[Saved data entries]
↓↓↓

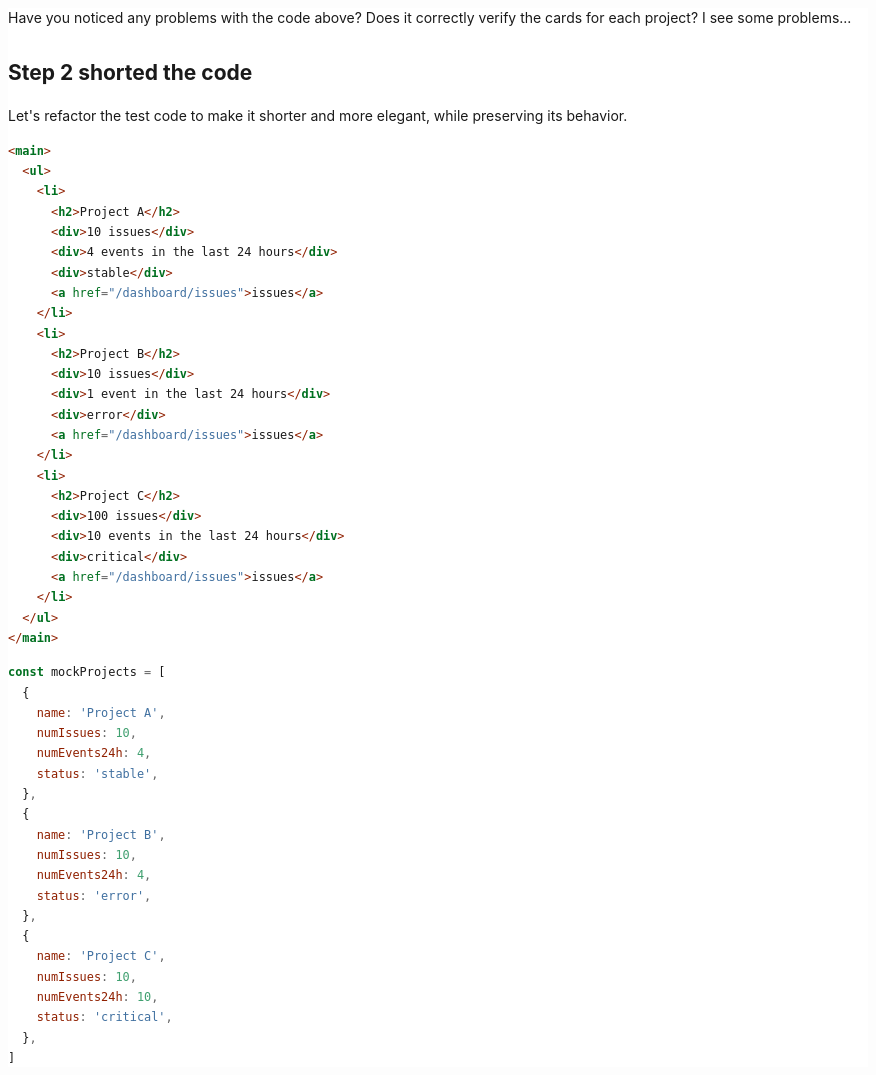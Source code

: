 
Have you noticed any problems with the code above? Does it correctly verify the cards for each project? I see some problems...

## Step 2 shorted the code

Let's refactor the test code to make it shorter and more elegant, while preserving its behavior.



```html hide
<main>
  <ul>
    <li>
      <h2>Project A</h2>
      <div>10 issues</div>
      <div>4 events in the last 24 hours</div>
      <div>stable</div>
      <a href="/dashboard/issues">issues</a>
    </li>
    <li>
      <h2>Project B</h2>
      <div>10 issues</div>
      <div>1 event in the last 24 hours</div>
      <div>error</div>
      <a href="/dashboard/issues">issues</a>
    </li>
    <li>
      <h2>Project C</h2>
      <div>100 issues</div>
      <div>10 events in the last 24 hours</div>
      <div>critical</div>
      <a href="/dashboard/issues">issues</a>
    </li>
  </ul>
</main>
```

```js hide
const mockProjects = [
  {
    name: 'Project A',
    numIssues: 10,
    numEvents24h: 4,
    status: 'stable',
  },
  {
    name: 'Project B',
    numIssues: 10,
    numEvents24h: 4,
    status: 'error',
  },
  {
    name: 'Project C',
    numIssues: 10,
    numEvents24h: 10,
    status: 'critical',
  },
]
```

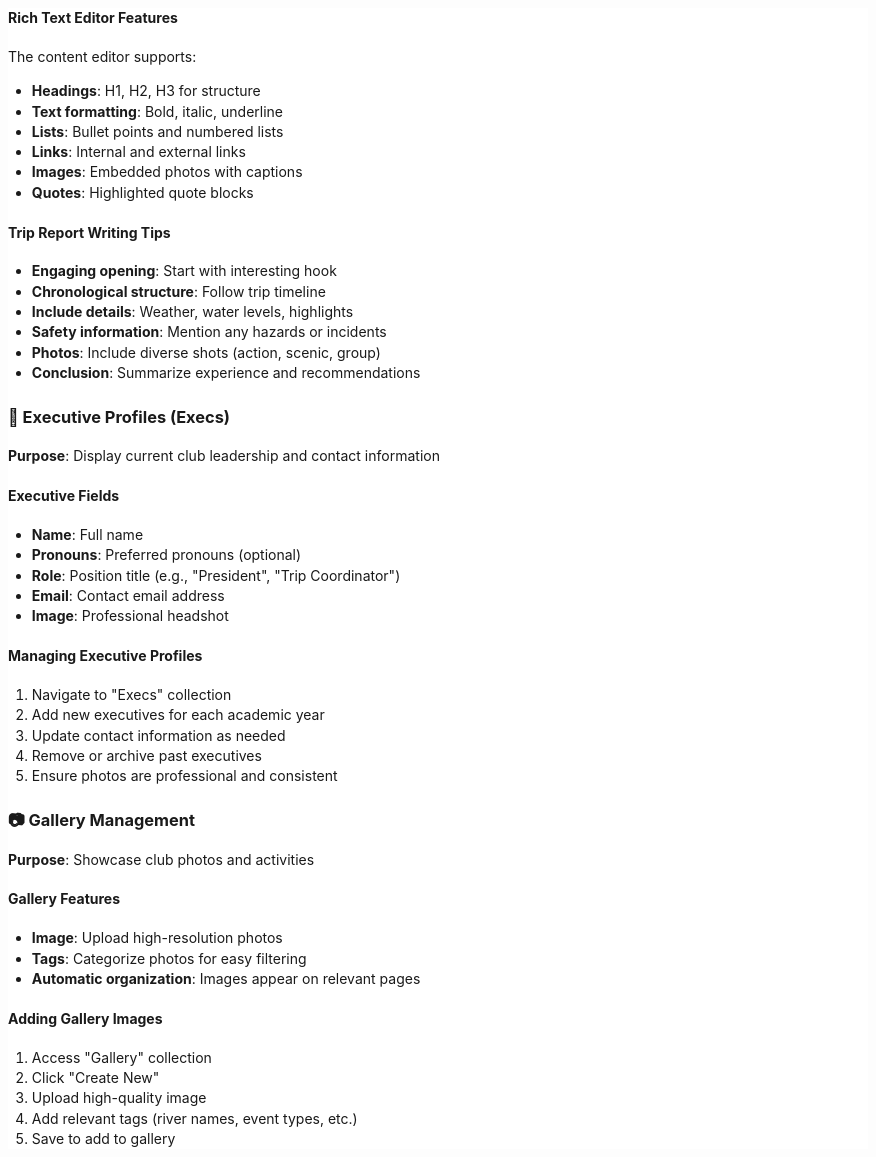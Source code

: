 #### Rich Text Editor Features

The content editor supports:

- **Headings**: H1, H2, H3 for structure
- **Text formatting**: Bold, italic, underline
- **Lists**: Bullet points and numbered lists
- **Links**: Internal and external links
- **Images**: Embedded photos with captions
- **Quotes**: Highlighted quote blocks

#### Trip Report Writing Tips

- **Engaging opening**: Start with interesting hook
- **Chronological structure**: Follow trip timeline
- **Include details**: Weather, water levels, highlights
- **Safety information**: Mention any hazards or incidents
- **Photos**: Include diverse shots (action, scenic, group)
- **Conclusion**: Summarize experience and recommendations

### 👥 Executive Profiles (Execs)

**Purpose**: Display current club leadership and contact information

#### Executive Fields

- **Name**: Full name
- **Pronouns**: Preferred pronouns (optional)
- **Role**: Position title (e.g., "President", "Trip Coordinator")
- **Email**: Contact email address
- **Image**: Professional headshot

#### Managing Executive Profiles

1. Navigate to "Execs" collection
2. Add new executives for each academic year
3. Update contact information as needed
4. Remove or archive past executives
5. Ensure photos are professional and consistent

### 📷 Gallery Management

**Purpose**: Showcase club photos and activities

#### Gallery Features

- **Image**: Upload high-resolution photos
- **Tags**: Categorize photos for easy filtering
- **Automatic organization**: Images appear on relevant pages

#### Adding Gallery Images

1. Access "Gallery" collection
2. Click "Create New"
3. Upload high-quality image
4. Add relevant tags (river names, event types, etc.)
5. Save to add to gallery
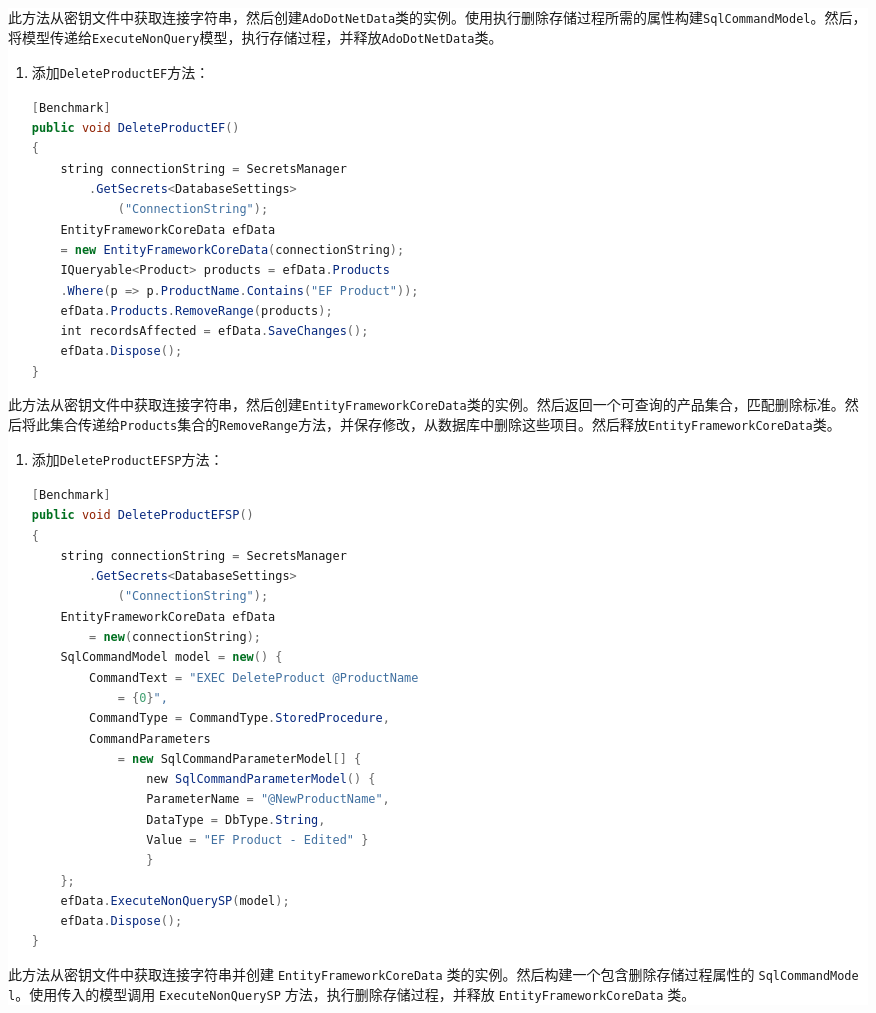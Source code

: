 此方法从密钥文件中获取连接字符串，然后创建`AdoDotNetData`类的实例。使用执行删除存储过程所需的属性构建`SqlCommandModel`。然后，将模型传递给`ExecuteNonQuery`模型，执行存储过程，并释放`AdoDotNetData`类。

1.  添加`DeleteProductEF`方法：

    ```cs
    [Benchmark]
    public void DeleteProductEF()
    {
        string connectionString = SecretsManager
            .GetSecrets<DatabaseSettings>
                ("ConnectionString");
        EntityFrameworkCoreData efData 
        = new EntityFrameworkCoreData(connectionString);
        IQueryable<Product> products = efData.Products
        .Where(p => p.ProductName.Contains("EF Product"));
        efData.Products.RemoveRange(products);
        int recordsAffected = efData.SaveChanges();
        efData.Dispose();
    }
    ```

此方法从密钥文件中获取连接字符串，然后创建`EntityFrameworkCoreData`类的实例。然后返回一个可查询的产品集合，匹配删除标准。然后将此集合传递给`Products`集合的`RemoveRange`方法，并保存修改，从数据库中删除这些项目。然后释放`EntityFrameworkCoreData`类。

1.  添加`DeleteProductEFSP`方法：

    ```cs
    [Benchmark]
    public void DeleteProductEFSP()
    {
        string connectionString = SecretsManager
            .GetSecrets<DatabaseSettings>
                ("ConnectionString");
        EntityFrameworkCoreData efData 
            = new(connectionString);
        SqlCommandModel model = new() {
            CommandText = "EXEC DeleteProduct @ProductName 
                = {0}",
            CommandType = CommandType.StoredProcedure,
            CommandParameters 
                = new SqlCommandParameterModel[] {
                    new SqlCommandParameterModel() { 
                    ParameterName = "@NewProductName", 
                    DataType = DbType.String, 
                    Value = "EF Product - Edited" }
                    }
        };
        efData.ExecuteNonQuerySP(model);
        efData.Dispose();
    }
    ```

此方法从密钥文件中获取连接字符串并创建 `EntityFrameworkCoreData` 类的实例。然后构建一个包含删除存储过程属性的 `SqlCommandModel`。使用传入的模型调用 `ExecuteNonQuerySP` 方法，执行删除存储过程，并释放 `EntityFrameworkCoreData` 类。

↑↑↑

Your answer should be one number, the count of lines in the records that contain the string "collection".

2